- Data shown:
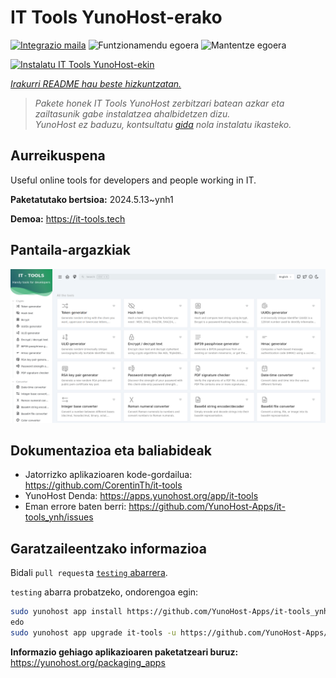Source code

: <!--
Ohart ongi: README hau automatikoki sortu da <https://github.com/YunoHost/apps/tree/master/tools/readme_generator>ri esker
EZ editatu eskuz.
-->

# IT Tools YunoHost-erako

[![Integrazio maila](https://dash.yunohost.org/integration/it-tools.svg)](https://ci-apps.yunohost.org/ci/apps/it-tools/) ![Funtzionamendu egoera](https://ci-apps.yunohost.org/ci/badges/it-tools.status.svg) ![Mantentze egoera](https://ci-apps.yunohost.org/ci/badges/it-tools.maintain.svg)

[![Instalatu IT Tools YunoHost-ekin](https://install-app.yunohost.org/install-with-yunohost.svg)](https://install-app.yunohost.org/?app=it-tools)

*[Irakurri README hau beste hizkuntzatan.](./ALL_README.md)*

> *Pakete honek IT Tools YunoHost zerbitzari batean azkar eta zailtasunik gabe instalatzea ahalbidetzen dizu.*  
> *YunoHost ez baduzu, kontsultatu [gida](https://yunohost.org/install) nola instalatu ikasteko.*

## Aurreikuspena

Useful online tools for developers and people working in IT.

**Paketatutako bertsioa:** 2024.5.13~ynh1

**Demoa:** <https://it-tools.tech>

## Pantaila-argazkiak

![IT Tools(r)en pantaila-argazkia](./doc/screenshots/it-tools_ynh.png)

## Dokumentazioa eta baliabideak

- Jatorrizko aplikazioaren kode-gordailua: <https://github.com/CorentinTh/it-tools>
- YunoHost Denda: <https://apps.yunohost.org/app/it-tools>
- Eman errore baten berri: <https://github.com/YunoHost-Apps/it-tools_ynh/issues>

## Garatzaileentzako informazioa

Bidali `pull request`a [`testing` abarrera](https://github.com/YunoHost-Apps/it-tools_ynh/tree/testing).

`testing` abarra probatzeko, ondorengoa egin:

```bash
sudo yunohost app install https://github.com/YunoHost-Apps/it-tools_ynh/tree/testing --debug
edo
sudo yunohost app upgrade it-tools -u https://github.com/YunoHost-Apps/it-tools_ynh/tree/testing --debug
```

**Informazio gehiago aplikazioaren paketatzeari buruz:** <https://yunohost.org/packaging_apps>
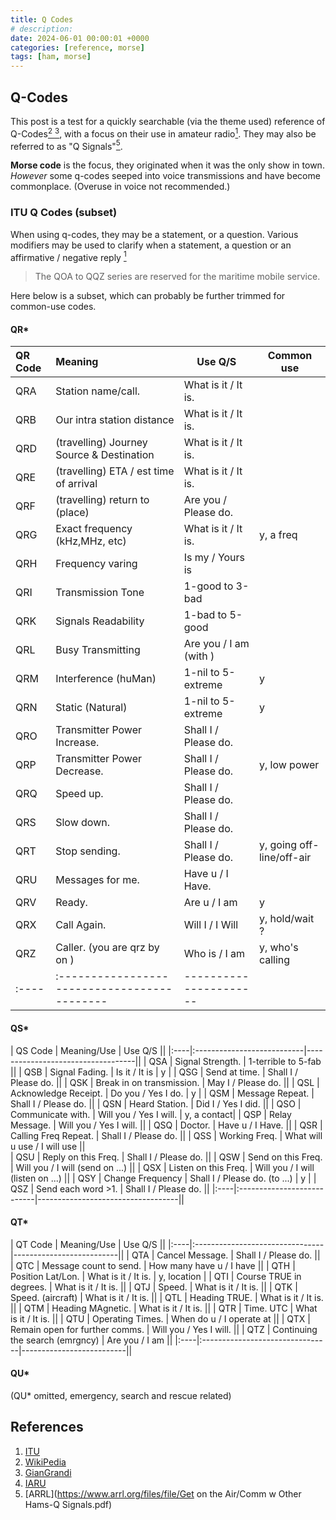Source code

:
 ```yaml
---
title: Q Codes
# description: 
date: 2024-06-01 00:00:01 +0000
categories: [reference, morse]
tags: [ham, morse] 
---
```


## Q-Codes
This post is a test for a quickly searchable (via the theme used) reference of Q-Codes[<sup>2</sup> <sup>3</sup>](#references), with a focus on their use in amateur radio[<sup>1</sup>](#references). 
They may also be referred to as "Q Signals"[<sup>5</sup>](#references).

**Morse code** is the focus, they originated when it was the only show in town. *However* some q-codes seeped into voice transmissions and have become commonplace. (Overuse in voice not recommended.)
 
### ITU Q Codes (subset)
When using q-codes, they may be a statement, or a question. Various modifiers may be used to clarify when a statement, a question or an affirmative / negative reply [<sup>1</sup>](#references)

> The QOA to QQZ series are reserved for the maritime mobile service.

Here below is a subset, which can probably be further trimmed for common-use codes.

#### QR*

| QR Code | Meaning | Use Q/S | Common use|
|:----|:-------------------------------------------|----------------------|--|
| QRA | Station name/call.                         | What is it / It is.  ||
| QRB | Our intra station distance                 | What is it / It is.  ||
| QRD | (travelling) Journey Source & Destination  | What is it / It is.  ||
| QRE | (travelling) ETA / est time of arrival     | What is it / It is.  ||
| QRF | (travelling) return to (place)             | Are you / Please do. ||
| QRG | Exact frequency (kHz,MHz, etc)             | What is it / It is.  | y, a freq |
| QRH | Frequency varing                           | Is my / Yours is     ||
| QRI | Transmission Tone                          | 1-good to 3-bad      ||
| QRK | Signals Readability                        | 1-bad  to 5-good     ||
| QRL | Busy Transmitting                          | Are you / I am (with <call>) |
| QRM | Interference (huMan)                       | 1-nil to 5-extreme   | y |
| QRN | Static (Natural)                           | 1-nil to 5-extreme   | y |
| QRO | Transmitter Power Increase.                | Shall I / Please do. |
| QRP | Transmitter Power Decrease.                | Shall I / Please do. | y, low power |
| QRQ | Speed up.                                  | Shall I / Please do. ||
| QRS | Slow down.                                 | Shall I / Please do. ||
| QRT | Stop sending.                              | Shall I / Please do. | y, going off-line/off-air|
| QRU | Messages for me.                           | Have u / I Have.     | |         
| QRV | Ready.                                     | Are u / I am         | y |
| QRX | Call Again.                                | Will I / I Will      | y, hold/wait ? |
| QRZ | Caller. (you are qrz by <call> on <freq>)  | Who is / I am        | y, who's calling |
|:----|:-------------------------------------------|----------------------||

#### QS*

| QS Code | Meaning/Use | Use Q/S ||
|:----|:---------------------------|-----------------------------------||
| QSA | Signal Strength.           | 1-terrible to 5-fab               ||
| QSB | Signal Fading.             | Is it / It is                     | y |
| QSG | Send at time.              | Shall I / Please do.              ||
| QSK | Break in on transmission.  | May I / Please do.                ||
| QSL | Acknowledge Receipt.       | Do you / Yes I do.                | y |
| QSM | Message Repeat.            | Shall I / Please do.              ||
| QSN | Heard Station.             | Did I / Yes I did.                ||
| QSO | Communicate with.          | Will you / Yes I will.            | y, a contact|
| QSP | Relay Message.             | Will you / Yes I will.            ||
| QSQ | Doctor.                    | Have u / I Have.                  ||
| QSR | Calling Freq Repeat.       | Shall I / Please do.              ||
| QSS | Working Freq.              | What will u use / I will use      ||           
| QSU | Reply on this Freq.        | Shall I / Please do.              ||
| QSW | Send on this Freq.         | Will you /  I will (send on ...)  ||
| QSX | Listen on this Freq.       | Will you / I will (listen on ...) ||
| QSY | Change Frequency           | Shall I / Please do. (to ...)     | y |
| QSZ | Send each word >1.         | Shall I / Please do.              ||
|:----|:---------------------------|-----------------------------------||

#### QT*

| QT Code | Meaning/Use | Use Q/S ||
|:----|:--------------------------------|--------------------------||
| QTA | Cancel Message.                 | Shall I / Please do.     ||
| QTC | Message count to send.          | How many have u / I have ||
| QTH | Position Lat/Lon.               | What is it / It is.      | y, location |
| QTI | Course TRUE in degrees.         | What is it / It is.      ||
| QTJ | Speed.                          | What is it / It is.      ||
| QTK | Speed.  (aircraft)              | What is it / It is.      || 
| QTL | Heading TRUE.                   | What is it / It is.      || 
| QTM | Heading MAgnetic.               | What is it / It is.      || 
| QTR | Time. UTC                       | What is it / It is.      || 
| QTU | Operating Times.                | When do u / I operate at ||
| QTX | Remain open for further comms.  | Will you / Yes I will.   ||
| QTZ | Continuing the search (emrgncy) | Are you / I am           ||
|:----|:--------------------------------|--------------------------||

#### QU*
(QU* omitted, emergency, search and rescue related)


## References
1. [ITU](https://life.itu.int/radioclub/rr/R-REC-M.1172-0-199510-I!!PDF-E.pdf)
2. [WikiPedia](https://en.wikipedia.org/wiki/Q_code)
3. [GianGrandi](https://www.giangrandi.org/electronics/radio/qcode.shtml)
4. [IARU](https://www.iaru-r1.org/wp-content/uploads/2021/01/Eth-operating-IARU-ENGLISH-version3-2010-amended-2021.pdf)
5. [ARRL](https://www.arrl.org/files/file/Get on the Air/Comm w Other Hams-Q Signals.pdf)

- Task brief:
Transcribe the listing word for word, but keep its pictures out of the copy.

- Answer below:
Source code

: <!--
Ohart ongi: README hau automatikoki sortu da <https://github.com/YunoHost/apps/tree/master/tools/readme_generator>ri esker
EZ editatu eskuz.
-->

# IT Tools YunoHost-erako

[![Integrazio maila](https://dash.yunohost.org/integration/it-tools.svg)](https://ci-apps.yunohost.org/ci/apps/it-tools/) ![Funtzionamendu egoera](https://ci-apps.yunohost.org/ci/badges/it-tools.status.svg) ![Mantentze egoera](https://ci-apps.yunohost.org/ci/badges/it-tools.maintain.svg)

[![Instalatu IT Tools YunoHost-ekin](https://install-app.yunohost.org/install-with-yunohost.svg)](https://install-app.yunohost.org/?app=it-tools)

*[Irakurri README hau beste hizkuntzatan.](./ALL_README.md)*

> *Pakete honek IT Tools YunoHost zerbitzari batean azkar eta zailtasunik gabe instalatzea ahalbidetzen dizu.*  
> *YunoHost ez baduzu, kontsultatu [gida](https://yunohost.org/install) nola instalatu ikasteko.*

## Aurreikuspena

Useful online tools for developers and people working in IT.

**Paketatutako bertsioa:** 2024.5.13~ynh1

**Demoa:** <https://it-tools.tech>

## Pantaila-argazkiak

![IT Tools(r)en pantaila-argazkia](./doc/screenshots/it-tools_ynh.png)

## Dokumentazioa eta baliabideak

- Jatorrizko aplikazioaren kode-gordailua: <https://github.com/CorentinTh/it-tools>
- YunoHost Denda: <https://apps.yunohost.org/app/it-tools>
- Eman errore baten berri: <https://github.com/YunoHost-Apps/it-tools_ynh/issues>

## Garatzaileentzako informazioa

Bidali `pull request`a [`testing` abarrera](https://github.com/YunoHost-Apps/it-tools_ynh/tree/testing).

`testing` abarra probatzeko, ondorengoa egin:

```bash
sudo yunohost app install https://github.com/YunoHost-Apps/it-tools_ynh/tree/testing --debug
edo
sudo yunohost app upgrade it-tools -u https://github.com/YunoHost-Apps/it-tools_ynh/tree/testing --debug
```

**Informazio gehiago aplikazioaren paketatzeari buruz:** <https://yunohost.org/packaging_apps>
Source code

:
 ```yaml
---
title: Q Codes
# description: 
date: 2024-06-01 00:00:01 +0000
categories: [reference, morse]
tags: [ham, morse] 
---
```


## Q-Codes
This post is a test for a quickly searchable (via the theme used) reference of Q-Codes[<sup>2</sup> <sup>3</sup>](#references), with a focus on their use in amateur radio[<sup>1</sup>](#references). 
They may also be referred to as "Q Signals"[<sup>5</sup>](#references).

**Morse code** is the focus, they originated when it was the only show in town. *However* some q-codes seeped into voice transmissions and have become commonplace. (Overuse in voice not recommended.)
 
### ITU Q Codes (subset)
When using q-codes, they may be a statement, or a question. Various modifiers may be used to clarify when a statement, a question or an affirmative / negative reply [<sup>1</sup>](#references)

> The QOA to QQZ series are reserved for the maritime mobile service.

Here below is a subset, which can probably be further trimmed for common-use codes.

#### QR*

| QR Code | Meaning | Use Q/S | Common use|
|:----|:-------------------------------------------|----------------------|--|
| QRA | Station name/call.                         | What is it / It is.  ||
| QRB | Our intra station distance                 | What is it / It is.  ||
| QRD | (travelling) Journey Source & Destination  | What is it / It is.  ||
| QRE | (travelling) ETA / est time of arrival     | What is it / It is.  ||
| QRF | (travelling) return to (place)             | Are you / Please do. ||
| QRG | Exact frequency (kHz,MHz, etc)             | What is it / It is.  | y, a freq |
| QRH | Frequency varing                           | Is my / Yours is     ||
| QRI | Transmission Tone                          | 1-good to 3-bad      ||
| QRK | Signals Readability                        | 1-bad  to 5-good     ||
| QRL | Busy Transmitting                          | Are you / I am (with <call>) |
| QRM | Interference (huMan)                       | 1-nil to 5-extreme   | y |
| QRN | Static (Natural)                           | 1-nil to 5-extreme   | y |
| QRO | Transmitter Power Increase.                | Shall I / Please do. |
| QRP | Transmitter Power Decrease.                | Shall I / Please do. | y, low power |
| QRQ | Speed up.                                  | Shall I / Please do. ||
| QRS | Slow down.                                 | Shall I / Please do. ||
| QRT | Stop sending.                              | Shall I / Please do. | y, going off-line/off-air|
| QRU | Messages for me.                           | Have u / I Have.     | |         
| QRV | Ready.                                     | Are u / I am         | y |
| QRX | Call Again.                                | Will I / I Will      | y, hold/wait ? |
| QRZ | Caller. (you are qrz by <call> on <freq>)  | Who is / I am        | y, who's calling |
|:----|:-------------------------------------------|----------------------||

#### QS*

| QS Code | Meaning/Use | Use Q/S ||
|:----|:---------------------------|-----------------------------------||
| QSA | Signal Strength.           | 1-terrible to 5-fab               ||
| QSB | Signal Fading.             | Is it / It is                     | y |
| QSG | Send at time.              | Shall I / Please do.              ||
| QSK | Break in on transmission.  | May I / Please do.                ||
| QSL | Acknowledge Receipt.       | Do you / Yes I do.                | y |
| QSM | Message Repeat.            | Shall I / Please do.              ||
| QSN | Heard Station.             | Did I / Yes I did.                ||
| QSO | Communicate with.          | Will you / Yes I will.            | y, a contact|
| QSP | Relay Message.             | Will you / Yes I will.            ||
| QSQ | Doctor.                    | Have u / I Have.                  ||
| QSR | Calling Freq Repeat.       | Shall I / Please do.              ||
| QSS | Working Freq.              | What will u use / I will use      ||           
| QSU | Reply on this Freq.        | Shall I / Please do.              ||
| QSW | Send on this Freq.         | Will you /  I will (send on ...)  ||
| QSX | Listen on this Freq.       | Will you / I will (listen on ...) ||
| QSY | Change Frequency           | Shall I / Please do. (to ...)     | y |
| QSZ | Send each word >1.         | Shall I / Please do.              ||
|:----|:---------------------------|-----------------------------------||

#### QT*

| QT Code | Meaning/Use | Use Q/S ||
|:----|:--------------------------------|--------------------------||
| QTA | Cancel Message.                 | Shall I / Please do.     ||
| QTC | Message count to send.          | How many have u / I have ||
| QTH | Position Lat/Lon.               | What is it / It is.      | y, location |
| QTI | Course TRUE in degrees.         | What is it / It is.      ||
| QTJ | Speed.                          | What is it / It is.      ||
| QTK | Speed.  (aircraft)              | What is it / It is.      || 
| QTL | Heading TRUE.                   | What is it / It is.      || 
| QTM | Heading MAgnetic.               | What is it / It is.      || 
| QTR | Time. UTC                       | What is it / It is.      || 
| QTU | Operating Times.                | When do u / I operate at ||
| QTX | Remain open for further comms.  | Will you / Yes I will.   ||
| QTZ | Continuing the search (emrgncy) | Are you / I am           ||
|:----|:--------------------------------|--------------------------||

#### QU*
(QU* omitted, emergency, search and rescue related)


## References
1. [ITU](https://life.itu.int/radioclub/rr/R-REC-M.1172-0-199510-I!!PDF-E.pdf)
2. [WikiPedia](https://en.wikipedia.org/wiki/Q_code)
3. [GianGrandi](https://www.giangrandi.org/electronics/radio/qcode.shtml)
4. [IARU](https://www.iaru-r1.org/wp-content/uploads/2021/01/Eth-operating-IARU-ENGLISH-version3-2010-amended-2021.pdf)
5. [ARRL](https://www.arrl.org/files/file/Get on the Air/Comm w Other Hams-Q Signals.pdf)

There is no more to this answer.